The city, facing an overall budget crisis, is already cutting its contributions to the program by two-thirds, officials said, hoping private donors will make up the difference and maybe even allow the event to expand to the Southwest hills for the first time. If donations can't make up the difference, the city would then consider cutting a few neighborhoods out of the event. The program is seen as a key way of spreading the bike/pedestrian gospel—and word about safety—to families and communities who may not have considered it.
At first that wasn't good enough for Saltzman, who said money ought to be spent not on enticements but on actual safety-improving infrastructure.
"I'm not prepared to commit that this is the highest and best use of transportation dollars," he said. "It might warrant a hiatus in the next fiscal year."
Saltzman voted for the contract (it was approved unanimously) only after receiving assurances that he could still kill funding for Sunday Parkways funding during the city's budget vote this spring. He also heard from bicycling advocates.
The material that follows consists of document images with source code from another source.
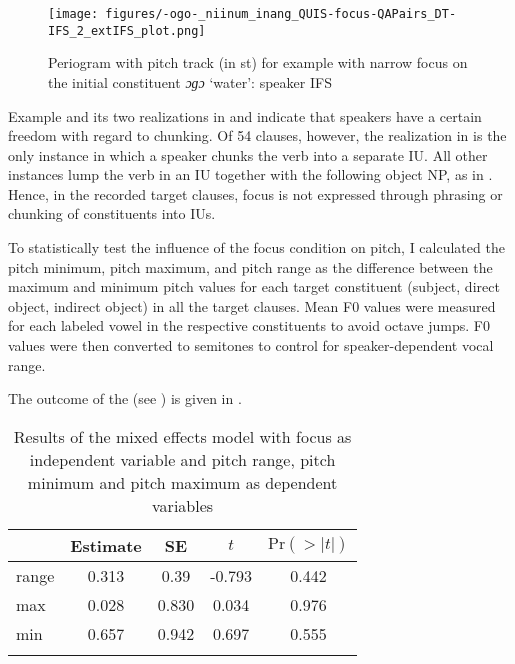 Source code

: \begin{figure}
	\texttt{[image: figures/-ogo-\_niinum\_inang\_QUIS-focus-QAPairs\_DT-IFS\_2\_extIFS\_plot.png]}
	\caption{Periogram with pitch track (in st) for example  with narrow focus on the initial constituent \textit{ɔɡɔ} `water': speaker IFS }
	\label{ɔɡɔ_niinum_inang2}
\end{figure}










Example  and its two realizations in  
and  
 indicate that speakers have a certain freedom with regard to  chunking.  Of 54 clauses, however, the realization in   is the only instance in which a speaker chunks the verb into a separate IU. All other instances lump the verb in an IU together with the following object NP, as in  	. Hence, in the recorded target clauses, focus is not expressed through phrasing or chunking of constituents into IUs. 





To statistically test the influence of the focus condition on pitch, I calculated the  pitch minimum,  pitch maximum, and pitch range as the difference between the maximum and minimum pitch values for each target constituent (subject, direct object, indirect object) in all the target clauses. Mean F0 values were measured for each labeled vowel in the respective constituents to avoid octave jumps. F0 values were then converted to semitones to control for speaker-dependent vocal range.



The outcome of the (see ) is given in  .



\begin{table}
\caption{Results of the mixed effects model with focus as independent variable and pitch range, pitch minimum and pitch maximum as dependent variables}\label{lmer_pitch}
\begin{tabular}{l S[table-format=-1.3] S[table-format=1.3] S[table-format=-1.3] S[table-format=1.3] }
	\lsptoprule
	      & {Estimate} & {SE} & {$t$} & {$\text{Pr}(>|t|)$}\\\midrule
	range & 0.313 & 0.39    & -0.793 & 0.442\\ 
	max  & 0.028  & 0.830   & 0.034  & 0.976\\
	min  & 0.657  & 0.942   & 0.697  & 0.555\\
	\lspbottomrule             
\end{tabular}
\end{table}

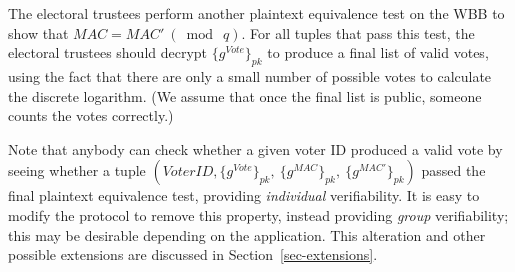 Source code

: \documentclass[12pt,a4paper]{article}
\theoremstyle{definition}
\newcommand{\Vote}{\mathit{Vote}}
\newcommand{\VoterID}{\mathit{VoterID}}
\newcommand{\Mac}{\mathit{MAC}}
\begin{document}
The electoral trustees perform another plaintext equivalence test on the WBB to show that $\Mac=\Mac'\ (\bmod\ q)$. For all tuples that pass this test, the electoral trustees should decrypt $\{g^\Vote\}_{pk}$ to produce a final list of valid votes, using the fact that there are only a small number of possible votes to calculate the discrete logarithm. (We assume that once the final list is public, someone counts the votes correctly.)

Note that anybody can check whether a given voter ID produced a valid vote by seeing whether a tuple $\left(\VoterID, \{g^{\Vote}\}_{pk},\ \{g^{\Mac}\}_{pk},\ \{g^{\Mac'}\}_{pk}\right)$ passed the final plaintext equivalence test, providing \textit{individual} verifiability. It is easy to modify the protocol to remove this property, instead providing \textit{group} verifiability; this may be desirable depending on the application. This alteration and other possible extensions are discussed in Section~\ref{sec-extensions}.
\end{document}
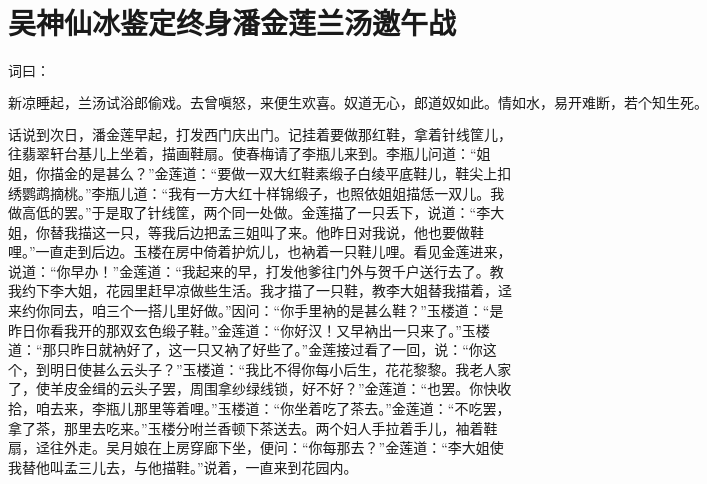 

\chapter{吴神仙冰鉴定终身\KG 潘金莲兰汤邀午战}


词曰：

\[
新凉睡起，兰汤试浴郎偷戏。去曾嗔怒，来便生欢喜。奴道无心，郎道奴如此。情如水，易开难断，若个知生死。
\]

话说到次日，潘金莲早起，打发西门庆出门。记挂着要做那红鞋，拿着针线筐儿，往翡翠轩台基儿上坐着，描画鞋扇。使春梅请了李瓶儿来到。李瓶儿问道：“姐姐，你描金的是甚么？”金莲道：“要做一双大红鞋素缎子白绫平底鞋儿，鞋尖上扣绣鹦鹉摘桃。”李瓶儿道：“我有一方大红十样锦缎子，也照依姐姐描恁一双儿。我做高低的罢。”于是取了针线筐，两个同一处做。金莲描了一只丢下，说道：“李大姐，你替我描这一只，等我后边把孟三姐叫了来。他昨日对我说，他也要做鞋哩。”一直走到后边。玉楼在房中倚着护炕儿，也衲着一只鞋儿哩。看见金莲进来，说道：“你早办！”金莲道：“我起来的早，打发他爹往门外与贺千户送行去了。教我约下李大姐，花园里赶早凉做些生活。我才描了一只鞋，教李大姐替我描着，迳来约你同去，咱三个一搭儿里好做。”因问：“你手里衲的是甚么鞋？”玉楼道：“是昨日你看我开的那双玄色缎子鞋。”金莲道：“你好汉！又早衲出一只来了。”玉楼道：“那只昨日就衲好了，这一只又衲了好些了。”金莲接过看了一回，说：“你这个，到明日使甚么云头子？”玉楼道：“我比不得你每小后生，花花黎黎。我老人家了，使羊皮金缉的云头子罢，周围拿纱绿线锁，好不好？”金莲道：“也罢。你快收拾，咱去来，李瓶儿那里等着哩。”玉楼道：“你坐着吃了茶去。”金莲道：“不吃罢，拿了茶，那里去吃来。”玉楼分咐兰香顿下茶送去。两个妇人手拉着手儿，袖着鞋扇，迳往外走。吴月娘在上房穿廊下坐，便问：“你每那去？”金莲道：“李大姐使我替他叫孟三儿去，与他描鞋。”说着，一直来到花园内。

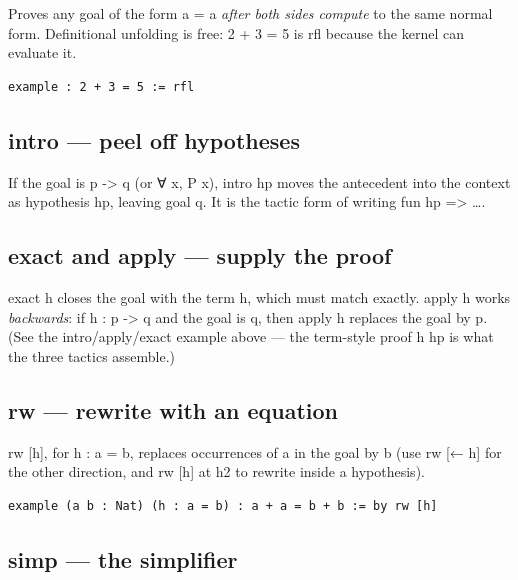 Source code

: \documentclass[12pt, openany]{book}
\theoremstyle{plain}
\theoremstyle{definition}
\theoremstyle{remark}
\newcommand{\li}[1]{{\ttfamily\small\color{tealaccent}#1}}
\begin{document}
Proves any goal of the form \li{a = a} \emph{after both sides compute} to the same normal form.  Definitional unfolding is free: \li{2 + 3 = 5} is \li{rfl} because the kernel can evaluate it.

\begin{leanbox}
\begin{lstlisting}
example : 2 + 3 = 5 := rfl
\end{lstlisting}
\end{leanbox}
\color{black}

\subsection*{\li{intro} --- peel off hypotheses}

If the goal is \li{p -> q} (or \li{∀ x, P x}), \li{intro hp} moves the antecedent into the context as hypothesis \li{hp}, leaving goal \li{q}.  It is the tactic form of writing \li{fun hp => \ldots}.

\subsection*{\li{exact} and \li{apply} --- supply the proof}

\li{exact h} closes the goal with the term \li{h}, which must match exactly.  \li{apply h} works \emph{backwards}: if \li{h : p -> q} and the goal is \li{q}, then \li{apply h} replaces the goal by \li{p}.  (See the \li{intro}/\li{apply}/\li{exact} example above --- the term-style proof \li{h hp} is what the three tactics assemble.)

\subsection*{\li{rw} --- rewrite with an equation}

\li{rw [h]}, for \li{h : a = b}, replaces occurrences of \li{a} in the goal by \li{b} (use \li{rw [← h]} for the other direction, and \li{rw [h] at h2} to rewrite inside a hypothesis).

\begin{leanbox}
\begin{lstlisting}
example (a b : Nat) (h : a = b) : a + a = b + b := by rw [h]
\end{lstlisting}
\end{leanbox}
\color{black}

\subsection*{\li{simp} --- the simplifier}
\end{document}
Carl Larson, a bicycle educator with Bicycle Transportation Alliance, told the council that "it's no coincidence that Sunday Parkways is a core mission of the bureau of transportation and the Bicycle Transportation Alliance. Our goal is to see that the streets are as safe and as accessible for walking and biking as possible."
Saltzman politely disagreed that Sunday Parkways was part of the city's "core mission," calling it a "fun event," but not as effective as paving streets or fixing dangerous intersections. But he also softened his tone.
"I may have spoke too strongly on hiatus," he said. "It may need to be scaled back to fewer events."
Adams, the city's transportation commissioner, dialing into the meeting via telephone, then accused Saltzman of making a "false choice." He said getting people on bikes and out into their neighborhoods—to the point where they "demand and suggest safety improvements and other improvements to their neighborhoods"—is one of the "lasting benefits of Sunday Parkways."
Of course, if the city can't line up enough help from outside groups, Saltzman may get his wish anyway.